Who: Faol What: Playing the good boy Where: Around When: Currentish Warnings/Rating: Mentions of violence, drugs, good times with a Mexican drug cartel.
Debriefing wasn't like having his brain picked. Having his brain picked would have been a summertime picnic under a tree and on a grassy knoll, a nice cool breeze stirring that swept away the worst of the heat. He'd been under for too long, too many memories had to be dragged to the surface, things better off forgotten and left in the dank rotting pit at the bottom of his soul. Instead those things were brought forth and though the room was dark, it was sterile operating room light, too bright and blinding for him that they were examined under. Whatever color those memories had faded further under the light, the hands of his peers turned surgeons pulling and prodding at the tissue of his memories, talking between them in a language that was once his own as they considered what they looked at.
Instead they were dropped off into a pretty metal kidney dish and more of his innards were dragged out. Say thank you. Be grateful that you got to come in willingly instead of having them blow your pretty head off your goddamn shoulders -- that's what he was told. The words were barked up, coughed out hairball clog in his throat. Oh, yes, he was supposed to be grateful as they picked and poured over every word issued up. Yes, that was how he got involved with the cartel. How many of the motorcycle gang he was originally assigned to made it in? How many were still alive? How were they moving drugs? Did he know names? Dates? Routes? (Five, two, land sea and air, a few yes, he knew the days they moved on and which routes they took. He even drew them on the map he was presented with.)

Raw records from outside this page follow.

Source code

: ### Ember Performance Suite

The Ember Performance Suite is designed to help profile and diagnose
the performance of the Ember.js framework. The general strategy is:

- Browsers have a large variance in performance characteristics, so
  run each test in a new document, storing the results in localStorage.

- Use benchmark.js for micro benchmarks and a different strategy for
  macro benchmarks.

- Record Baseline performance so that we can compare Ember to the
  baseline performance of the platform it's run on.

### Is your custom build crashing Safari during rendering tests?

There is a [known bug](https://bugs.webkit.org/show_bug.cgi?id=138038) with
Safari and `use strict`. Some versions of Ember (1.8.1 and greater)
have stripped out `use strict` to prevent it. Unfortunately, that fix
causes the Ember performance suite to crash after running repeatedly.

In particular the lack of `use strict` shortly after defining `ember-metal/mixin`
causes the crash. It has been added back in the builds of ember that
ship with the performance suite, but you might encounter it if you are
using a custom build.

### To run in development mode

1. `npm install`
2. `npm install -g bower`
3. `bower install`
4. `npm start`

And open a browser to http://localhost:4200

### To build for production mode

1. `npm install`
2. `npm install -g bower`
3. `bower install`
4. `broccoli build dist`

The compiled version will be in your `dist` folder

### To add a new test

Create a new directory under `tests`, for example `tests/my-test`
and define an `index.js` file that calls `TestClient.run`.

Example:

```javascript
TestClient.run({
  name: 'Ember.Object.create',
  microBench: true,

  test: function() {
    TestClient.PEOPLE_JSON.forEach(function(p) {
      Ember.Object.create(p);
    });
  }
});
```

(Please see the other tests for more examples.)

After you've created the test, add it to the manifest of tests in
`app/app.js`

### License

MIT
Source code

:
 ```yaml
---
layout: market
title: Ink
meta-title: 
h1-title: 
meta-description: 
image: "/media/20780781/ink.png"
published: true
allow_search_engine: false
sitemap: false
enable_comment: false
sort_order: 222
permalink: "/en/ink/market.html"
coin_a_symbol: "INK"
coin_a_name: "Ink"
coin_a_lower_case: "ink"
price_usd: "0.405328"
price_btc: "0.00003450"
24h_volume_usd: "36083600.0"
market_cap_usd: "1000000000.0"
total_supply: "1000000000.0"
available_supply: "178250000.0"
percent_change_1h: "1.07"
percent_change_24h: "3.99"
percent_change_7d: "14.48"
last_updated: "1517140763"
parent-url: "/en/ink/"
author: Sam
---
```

Was it any wonder that his darkest memories had been etched into his skin, burned into flesh like brands into cattles at the party? It wasn't for him, yet he still gave up everything, his fingers hooked up a pulse oximeter, two different video cameras watching him, monitoring his expressions, analyzing his body heat on the thermograph, leads attached to his chest to measure his heart rate and respirations. Yes, he was lucky to do this.
The words sat bitter in the back of his mind, poisonous and crackling like lightning. Believing that was to fall down the path of obedient dog - yes, Master, yes, Master, thank you, Master, may I have a treat from your scraps? - and he'd rather just roll over and die than do that. He'd been obedient once, toes walking narrow lines of acceptability, every move coordinated, designed to be unremarkable to the casual eye.

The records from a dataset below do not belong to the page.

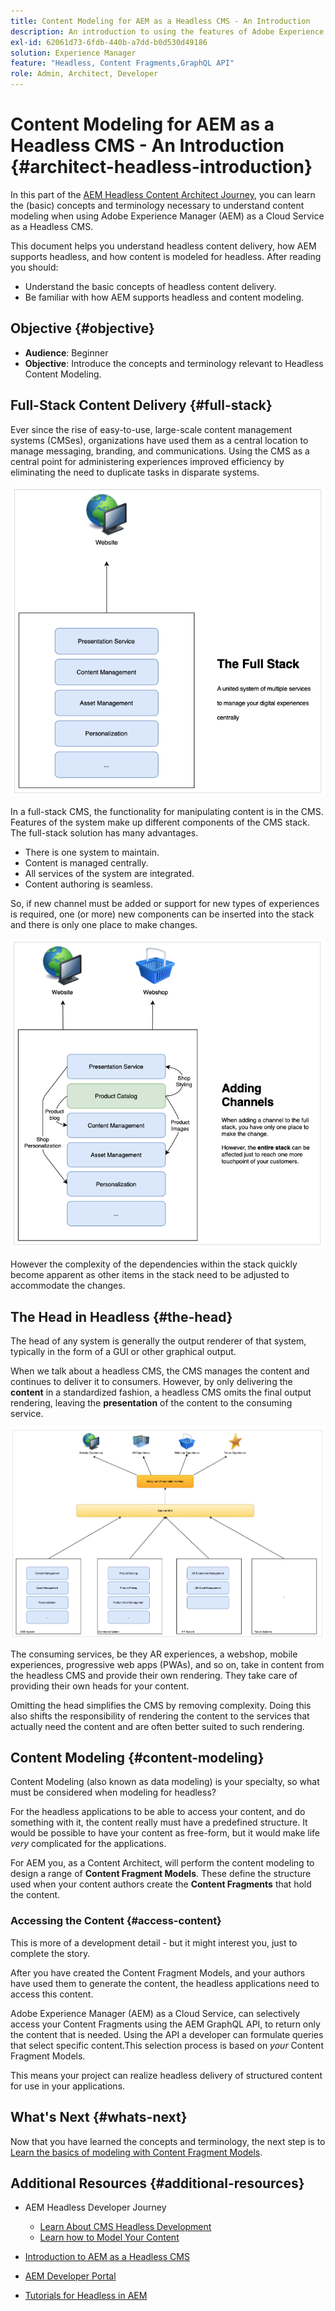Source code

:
 ```yaml
---
title: Content Modeling for AEM as a Headless CMS - An Introduction
description: An introduction to using the features of Adobe Experience Manager as a Cloud Service as a Headless CMS to model content for your project.
exl-id: 62061d73-6fdb-440b-a7dd-b0d530d49186
solution: Experience Manager
feature: "Headless, Content Fragments,GraphQL API"
role: Admin, Architect, Developer
---
```

# Content Modeling for AEM as a Headless CMS - An Introduction {#architect-headless-introduction}

In this part of the [AEM Headless Content Architect Journey](overview.md), you can learn the (basic) concepts and terminology necessary to understand content modeling when using Adobe Experience Manager (AEM) as a Cloud Service as a Headless CMS.

This document helps you understand headless content delivery, how AEM supports headless, and how content is modeled for headless. After reading you should:

* Understand the basic concepts of headless content delivery.
* Be familiar with how AEM supports headless and content modeling.

## Objective {#objective}

* **Audience**: Beginner
* **Objective**: Introduce the concepts and terminology relevant to Headless Content Modeling.

## Full-Stack Content Delivery {#full-stack}

Ever since the rise of easy-to-use, large-scale content management systems (CMSes), organizations have used them as a central location to manage messaging, branding, and communications. Using the CMS as a central point for administering experiences improved efficiency by eliminating the need to duplicate tasks in disparate systems.

![The classic full-stack CMS](/help/journey-headless/developer/assets/full-stack.png)

In a full-stack CMS, the functionality for manipulating content is in the CMS. Features of the system make up different components of the CMS stack. The full-stack solution has many advantages.

* There is one system to maintain.
* Content is managed centrally.
* All services of the system are integrated.
* Content authoring is seamless.

So, if new channel must be added or support for new types of experiences is required, one (or more) new components can be inserted into the stack and there is only one place to make changes.

![Adding a new channel to the stack](/help/journey-headless/developer/assets/adding-channel.png)

However the complexity of the dependencies within the stack quickly become apparent as other items in the stack need to be adjusted to accommodate the changes.

## The Head in Headless {#the-head}

The head of any system is generally the output renderer of that system, typically in the form of a GUI or other graphical output.

When we talk about a headless CMS, the CMS manages the content and continues to deliver it to consumers. However, by only delivering the **content** in a standardized fashion, a headless CMS omits the final output rendering, leaving the **presentation** of the content to the consuming service.

![Headless CMS](/help/journey-headless/developer/assets/headless-cms.png)

The consuming services, be they AR experiences, a webshop, mobile experiences, progressive web apps (PWAs), and so on, take in content from the headless CMS and provide their own rendering. They take care of providing their own heads for your content.

Omitting the head simplifies the CMS by removing complexity. Doing this also shifts the responsibility of rendering the content to the services that actually need the content and are often better suited to such rendering.

## Content Modeling {#content-modeling}

Content Modeling (also known as data modeling) is your specialty, so what must be considered when modeling for headless?

For the headless applications to be able to access your content, and do something with it, the content really must have a predefined structure. It would be possible to have your content as free-form, but it would make life *very* complicated for the applications.

For AEM you, as a Content Architect, will perform the content modeling to design a range of **Content Fragment Models**. These define the structure used when your content authors create the **Content Fragments** that hold the content.

### Accessing the Content {#access-content}

This is more of a development detail - but it might interest you, just to complete the story.

After you have created the Content Fragment Models, and your authors have used them to generate the content, the headless applications need to access this content. 

Adobe Experience Manager (AEM) as a Cloud Service, can selectively access your Content Fragments using the AEM GraphQL API, to return only the content that is needed. Using the API a developer can formulate queries that select specific content.This selection process is based on *your* Content Fragment Models. 

This means your project can realize headless delivery of structured content for use in your applications.

## What's Next {#whats-next}

Now that you have learned the concepts and terminology, the next step is to [Learn the basics of modeling with Content Fragment Models](basics.md). 

## Additional Resources {#additional-resources}

* AEM Headless Developer Journey
  * [Learn About CMS Headless Development](/help/journey-headless/developer/learn-about.md)
  * [Learn how to Model Your Content](/help/journey-headless/developer/model-your-content.md)

* [Introduction to AEM as a Headless CMS](/help/headless/introduction.md)

* [AEM Developer Portal](https://experienceleague.adobe.com/landing/experience-manager/headless/developer.html)

* [Tutorials for Headless in AEM](https://experienceleague.adobe.com/docs/experience-manager-learn/getting-started-with-aem-headless/overview.html)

Now he wanted to put his fist through the face of the guy across the (operating) table between them. Violence had found a leash in the service, but the cartel had taken the collar off and set firecrackers at his hindquarters to make him go. Now the collar was back, threatening to strangle him, choke until he was red faced and raspy and he still answered their questions, unflagging, just let the words tumble out and tumble out, tumbleweed on the barren streets of his mouth.
No, he did not know about the name sale. Yes, he knew where they went to pick up the drugs. Yes, he knew who picked up the guns. Yes, he knew what days they made the drop, but never the time of the drops. It varied. Did he know where the head of the family was? No. Did he know about the massacres? Yes. Some of the guys had been bored one Friday night, high on new product and whores weren't going to be enough to sate them. A town had done so instead and Faol hadn't eaten for two days straight after he heard about it. He hadn't been there (thanks whatever God exists that he hadn't been there) but they'd talked about that. Bodies buried in oil drums and pushed into the Pacific. Mass graves. Beheading as a way to say 'Hi.'
By the end of the day, he could barely feel the leash on his ankle, the little black box that mocked him every morning. The only way to get it off was to keep playing the game, to let them shred up his memories, analyze every move he'd made without orders. Because the orders had stopped coming because he'd been presumed dead, no body recoverable and he'd done the one thing that most beings had the sense to do and survived. Changed his stripes. Blended in. Became one of them until he was left with the option of really being one of them heart and soul or finding someway for his tarnished being to come back home.
And here he was, choices made. For all that he had snarled at Bo while he was in the hospital room, he was quiet in the evenings, piecing together what tattered fragments existed of his psyche. His life was out of the question, not while he was living with Bo, subjected to the demands of HQ and a leash that barely let him get to the front door of the apartment without "supervision". Bo didn't want him talking anyway, not really, not unless it was what he wanted to hear -- and while Faol could be a consummate liar when he wanted to be, it took too much out of him on those days when they carrion picked his memories. And as for Bo, Faol told him what he wanted to hear without lying, without tripping up the suspicions and the alarms on monitors, he didn't stray outside the range of the little trapping box on his ankle, or make any more calls to Gabe. Do not call list.
It was situation normal, all fucked up. And it would start again tomorrow.